▸ **Problem details**
Copy every record exactly, and keep the pictures out.

▸ **Stored records**
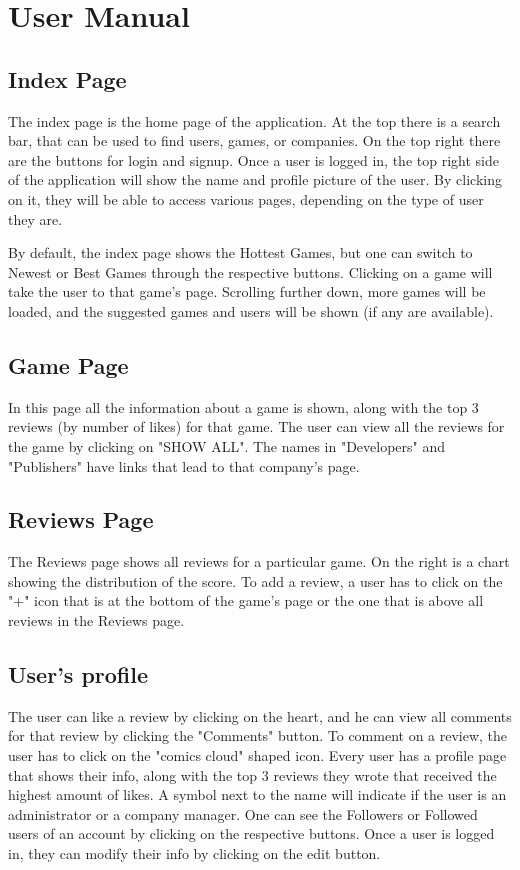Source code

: \chapter{User Manual}
\section{Index Page}
The index page is the home page of the application. At the top there is a search bar, that can be used to find users, games, or companies. On the top right there are the buttons for login and signup. Once a user is logged in, the top right side of the application will show the name and profile picture of the user. By clicking on it, they will be able to access various pages, depending on the type of user they are. 

By default, the index page shows the Hottest Games, but one can switch to Newest or Best Games through the respective buttons. Clicking on a game will take the user to that game's page. Scrolling further down, more games will be loaded, and the suggested games and users will be shown (if any are available).
\section{Game Page}
In this page all the information about a game is shown, along with the top 3 reviews (by number of likes) for that game. The user can view all the reviews for the game by clicking on "SHOW ALL". The names in "Developers" and "Publishers" have links that lead to that company's page.
\section{Reviews Page}
The Reviews page shows all reviews for a particular game. On the right is a chart showing the distribution of the score. To add a review, a user has to click on the "+" icon that is at the bottom of the game's page or the one that is above all reviews in the Reviews page.
\section{User's profile} The user can like a review by clicking on the heart, and he can view all comments for that review by clicking the "Comments" button.
To comment on a review, the user has to click on the "comics cloud" shaped icon.
Every user has a profile page that shows their info, along with the top 3 reviews they wrote that received the highest amount of likes. A symbol next to the name will indicate if the user is an administrator or a company manager. One can see the Followers or Followed users of an account by clicking on the respective buttons. Once a user is logged in, they can modify their info by clicking on the edit button. 
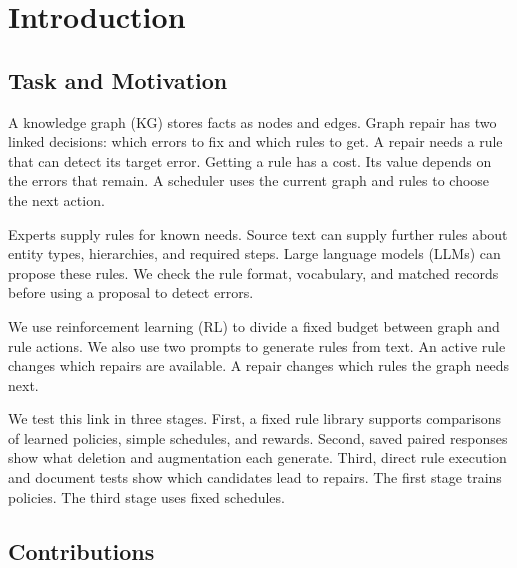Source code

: \section{Introduction}

\label{sec:introduction}

\subsection{Task and Motivation}

A knowledge graph (KG) stores facts as nodes and edges. Graph repair has
two linked decisions: which errors to fix and which rules to get. A repair
needs a rule that can detect its target error. Getting a rule has a cost.
Its value depends on the errors that remain. A scheduler uses the current
graph and rules to choose the next action.

Experts supply rules for known needs. Source text can supply further rules
about entity types, hierarchies, and required steps. Large language models
(LLMs) can propose these rules. We check the rule format, vocabulary, and
matched records before using a proposal to detect errors.

We use reinforcement learning (RL) to divide a fixed budget between graph
and rule actions. We also use two prompts to generate rules from text.
An active rule changes which repairs are available. A repair changes which
rules the graph needs next.

We test this link in three stages. First, a fixed rule library supports
comparisons of learned policies, simple schedules, and rewards. Second,
saved paired responses show what deletion and augmentation each generate.
Third, direct rule execution and document tests show which candidates
lead to repairs. The first stage trains policies. The third stage uses
fixed schedules.

\subsection{Contributions}

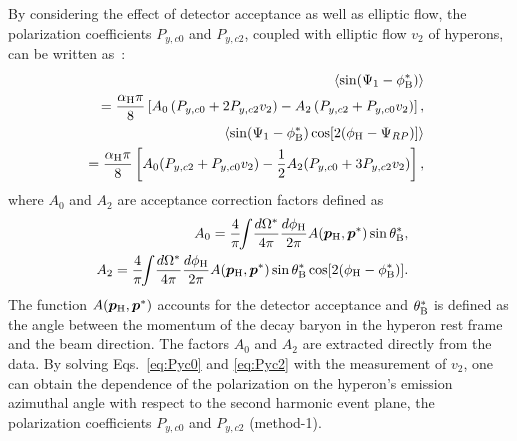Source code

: \documentclass[preprint,5p,times,twocolumn]{elsarticle}
\begin{document}
By considering the effect of detector acceptance as well as elliptic flow, the polarization coefficients $P_{y,c0}$ and $P_{y,c2}$, coupled with elliptic flow $v_2$ of hyperons, can be written as~\cite{Niida:2024ntm}:
%
\begin{eqnarray}
& &\hspace{-35pt} \langle\sin(\Psi_1-\phi_{\rm B}^{\ast})\rangle \nonumber \\
& &\hspace{-15pt} = \dfrac{\alpha_{\rm H}\pi}{8}\left[A_{0}\left(P_{y,c0}+2P_{y,c2}v_{2}\right)-A_{2}\left(P_{y,c2}+P_{y,c0}v_{2}\right)\right], \label{eq:Pyc0} \\
& &\hspace{-35pt} \langle\sin(\Psi_1-\phi_{\rm B}^{\ast})\cos[2(\phi_{\rm H}-\Psi_{RP})]\rangle \nonumber \\
& &\hspace{-15pt} = \dfrac{\alpha_{\rm H}\pi}{8}\left[A_{0}(P_{y,c2}+P_{y,c0}v_{2})-\dfrac{1}{2}A_{2}(P_{y,c0}+3P_{y,c2}v_{2})\right],\label{eq:Pyc2}
\end{eqnarray}
where $A_{0}$ and $A_{2}$ are acceptance correction factors defined as
\begin{eqnarray}
&&\hspace{-20pt} A_{0} = \dfrac{4}{\pi} \!\!\int\! \dfrac{d\Omega^{\ast}}{4\pi} \dfrac{d\phi_{\rm H}}{2\pi} A(\boldsymbol{p}_{\rm H}, \boldsymbol{p}^{\ast})\sin\theta_{\rm B}^{\ast}, \label{eq:A0}\\
%
&&\hspace{-20pt} A_{2} = \dfrac{4}{\pi} \!\!\int\! \dfrac{d\Omega^{\ast}}{4\pi} \dfrac{d\phi_{\rm H}}{2\pi} A(\boldsymbol{p}_{\rm H},\boldsymbol{p}^{\ast})\sin\theta_{\rm B}^{\ast}\cos[2(\phi_{\rm H}-\phi_{\rm B}^{\ast})].
\end{eqnarray}
The function $A(\boldsymbol{p}_{\rm H}, \boldsymbol{p}^{\ast})$ accounts for the detector acceptance and $\theta_{\rm B}^{\ast}$ is defined as the angle between the momentum of the decay baryon in the hyperon rest frame and the beam direction.
The factors $A_{0}$ and $A_{2}$ are extracted directly from the data. By solving Eqs.~\eqref{eq:Pyc0} and \eqref{eq:Pyc2} with the measurement of $v_2$, one can obtain the dependence of the polarization on the hyperon’s emission azimuthal angle with respect to the second harmonic event plane, the polarization coefficients $P_{y,c0}$ and $P_{y,c2}$ (method-1). 
\end{document}
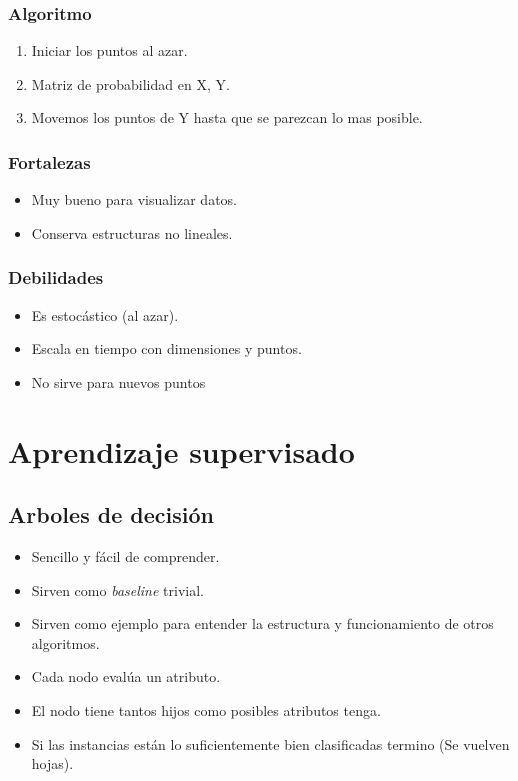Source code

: \documentclass[titlepage,a4paper]{article}
\begin{document}
\subsubsection*{Algoritmo}
\begin{enumerate}
    \item Iniciar los puntos al azar.
    \item Matriz de probabilidad en X, Y.
    \item Movemos los puntos de Y hasta que se parezcan lo mas posible.
\end{enumerate}

\subsubsection*{Fortalezas}
\begin{itemize}
    \item Muy bueno para visualizar datos.
    \item Conserva estructuras no lineales.
\end{itemize}

\subsubsection*{Debilidades}
\begin{itemize}
    \item Es estocástico (al azar).
    \item Escala en tiempo con dimensiones y puntos.
    \item No sirve para nuevos puntos
\end{itemize}

\newpage

\section{Aprendizaje supervisado}
\subsection{Arboles de decisión}
\begin{itemize}
    \item Sencillo y fácil de comprender.
    \item Sirven como \textit{baseline} trivial.
    \item Sirven como ejemplo para entender la estructura y funcionamiento de otros algoritmos.
    \item Cada nodo evalúa un atributo.
    \item El nodo tiene tantos hijos como posibles atributos tenga.
    \item Si las instancias están lo suficientemente bien clasificadas termino (Se vuelven hojas).
\end{itemize}
\end{document}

▸ **Task output**
Source code

: \chapter{User Manual}
\section{Index Page}
The index page is the home page of the application. At the top there is a search bar, that can be used to find users, games, or companies. On the top right there are the buttons for login and signup. Once a user is logged in, the top right side of the application will show the name and profile picture of the user. By clicking on it, they will be able to access various pages, depending on the type of user they are. 

By default, the index page shows the Hottest Games, but one can switch to Newest or Best Games through the respective buttons. Clicking on a game will take the user to that game's page. Scrolling further down, more games will be loaded, and the suggested games and users will be shown (if any are available).
\section{Game Page}
In this page all the information about a game is shown, along with the top 3 reviews (by number of likes) for that game. The user can view all the reviews for the game by clicking on "SHOW ALL". The names in "Developers" and "Publishers" have links that lead to that company's page.
\section{Reviews Page}
The Reviews page shows all reviews for a particular game. On the right is a chart showing the distribution of the score. To add a review, a user has to click on the "+" icon that is at the bottom of the game's page or the one that is above all reviews in the Reviews page.
\section{User's profile} The user can like a review by clicking on the heart, and he can view all comments for that review by clicking the "Comments" button.
To comment on a review, the user has to click on the "comics cloud" shaped icon.
Every user has a profile page that shows their info, along with the top 3 reviews they wrote that received the highest amount of likes. A symbol next to the name will indicate if the user is an administrator or a company manager. One can see the Followers or Followed users of an account by clicking on the respective buttons. Once a user is logged in, they can modify their info by clicking on the edit button. 
Source code

: \section{Introduction}

\label{sec:introduction}

\subsection{Task and Motivation}

A knowledge graph (KG) stores facts as nodes and edges. Graph repair has
two linked decisions: which errors to fix and which rules to get. A repair
needs a rule that can detect its target error. Getting a rule has a cost.
Its value depends on the errors that remain. A scheduler uses the current
graph and rules to choose the next action.

Experts supply rules for known needs. Source text can supply further rules
about entity types, hierarchies, and required steps. Large language models
(LLMs) can propose these rules. We check the rule format, vocabulary, and
matched records before using a proposal to detect errors.

We use reinforcement learning (RL) to divide a fixed budget between graph
and rule actions. We also use two prompts to generate rules from text.
An active rule changes which repairs are available. A repair changes which
rules the graph needs next.

We test this link in three stages. First, a fixed rule library supports
comparisons of learned policies, simple schedules, and rewards. Second,
saved paired responses show what deletion and augmentation each generate.
Third, direct rule execution and document tests show which candidates
lead to repairs. The first stage trains policies. The third stage uses
fixed schedules.

\subsection{Contributions}

Source code

: \documentclass[preprint,5p,times,twocolumn]{elsarticle}
\begin{document}
By considering the effect of detector acceptance as well as elliptic flow, the polarization coefficients $P_{y,c0}$ and $P_{y,c2}$, coupled with elliptic flow $v_2$ of hyperons, can be written as~\cite{Niida:2024ntm}:
%
\begin{eqnarray}
& &\hspace{-35pt} \langle\sin(\Psi_1-\phi_{\rm B}^{\ast})\rangle \nonumber \\
& &\hspace{-15pt} = \dfrac{\alpha_{\rm H}\pi}{8}\left[A_{0}\left(P_{y,c0}+2P_{y,c2}v_{2}\right)-A_{2}\left(P_{y,c2}+P_{y,c0}v_{2}\right)\right], \label{eq:Pyc0} \\
& &\hspace{-35pt} \langle\sin(\Psi_1-\phi_{\rm B}^{\ast})\cos[2(\phi_{\rm H}-\Psi_{RP})]\rangle \nonumber \\
& &\hspace{-15pt} = \dfrac{\alpha_{\rm H}\pi}{8}\left[A_{0}(P_{y,c2}+P_{y,c0}v_{2})-\dfrac{1}{2}A_{2}(P_{y,c0}+3P_{y,c2}v_{2})\right],\label{eq:Pyc2}
\end{eqnarray}
where $A_{0}$ and $A_{2}$ are acceptance correction factors defined as
\begin{eqnarray}
&&\hspace{-20pt} A_{0} = \dfrac{4}{\pi} \!\!\int\! \dfrac{d\Omega^{\ast}}{4\pi} \dfrac{d\phi_{\rm H}}{2\pi} A(\boldsymbol{p}_{\rm H}, \boldsymbol{p}^{\ast})\sin\theta_{\rm B}^{\ast}, \label{eq:A0}\\
%
&&\hspace{-20pt} A_{2} = \dfrac{4}{\pi} \!\!\int\! \dfrac{d\Omega^{\ast}}{4\pi} \dfrac{d\phi_{\rm H}}{2\pi} A(\boldsymbol{p}_{\rm H},\boldsymbol{p}^{\ast})\sin\theta_{\rm B}^{\ast}\cos[2(\phi_{\rm H}-\phi_{\rm B}^{\ast})].
\end{eqnarray}
The function $A(\boldsymbol{p}_{\rm H}, \boldsymbol{p}^{\ast})$ accounts for the detector acceptance and $\theta_{\rm B}^{\ast}$ is defined as the angle between the momentum of the decay baryon in the hyperon rest frame and the beam direction.
The factors $A_{0}$ and $A_{2}$ are extracted directly from the data. By solving Eqs.~\eqref{eq:Pyc0} and \eqref{eq:Pyc2} with the measurement of $v_2$, one can obtain the dependence of the polarization on the hyperon’s emission azimuthal angle with respect to the second harmonic event plane, the polarization coefficients $P_{y,c0}$ and $P_{y,c2}$ (method-1). 
\end{document}
Source code

: \documentclass[titlepage,a4paper]{article}
\begin{document}
\subsubsection*{Algoritmo}
\begin{enumerate}
    \item Iniciar los puntos al azar.
    \item Matriz de probabilidad en X, Y.
    \item Movemos los puntos de Y hasta que se parezcan lo mas posible.
\end{enumerate}

\subsubsection*{Fortalezas}
\begin{itemize}
    \item Muy bueno para visualizar datos.
    \item Conserva estructuras no lineales.
\end{itemize}

\subsubsection*{Debilidades}
\begin{itemize}
    \item Es estocástico (al azar).
    \item Escala en tiempo con dimensiones y puntos.
    \item No sirve para nuevos puntos
\end{itemize}

\newpage

\section{Aprendizaje supervisado}
\subsection{Arboles de decisión}
\begin{itemize}
    \item Sencillo y fácil de comprender.
    \item Sirven como \textit{baseline} trivial.
    \item Sirven como ejemplo para entender la estructura y funcionamiento de otros algoritmos.
    \item Cada nodo evalúa un atributo.
    \item El nodo tiene tantos hijos como posibles atributos tenga.
    \item Si las instancias están lo suficientemente bien clasificadas termino (Se vuelven hojas).
\end{itemize}
\end{document}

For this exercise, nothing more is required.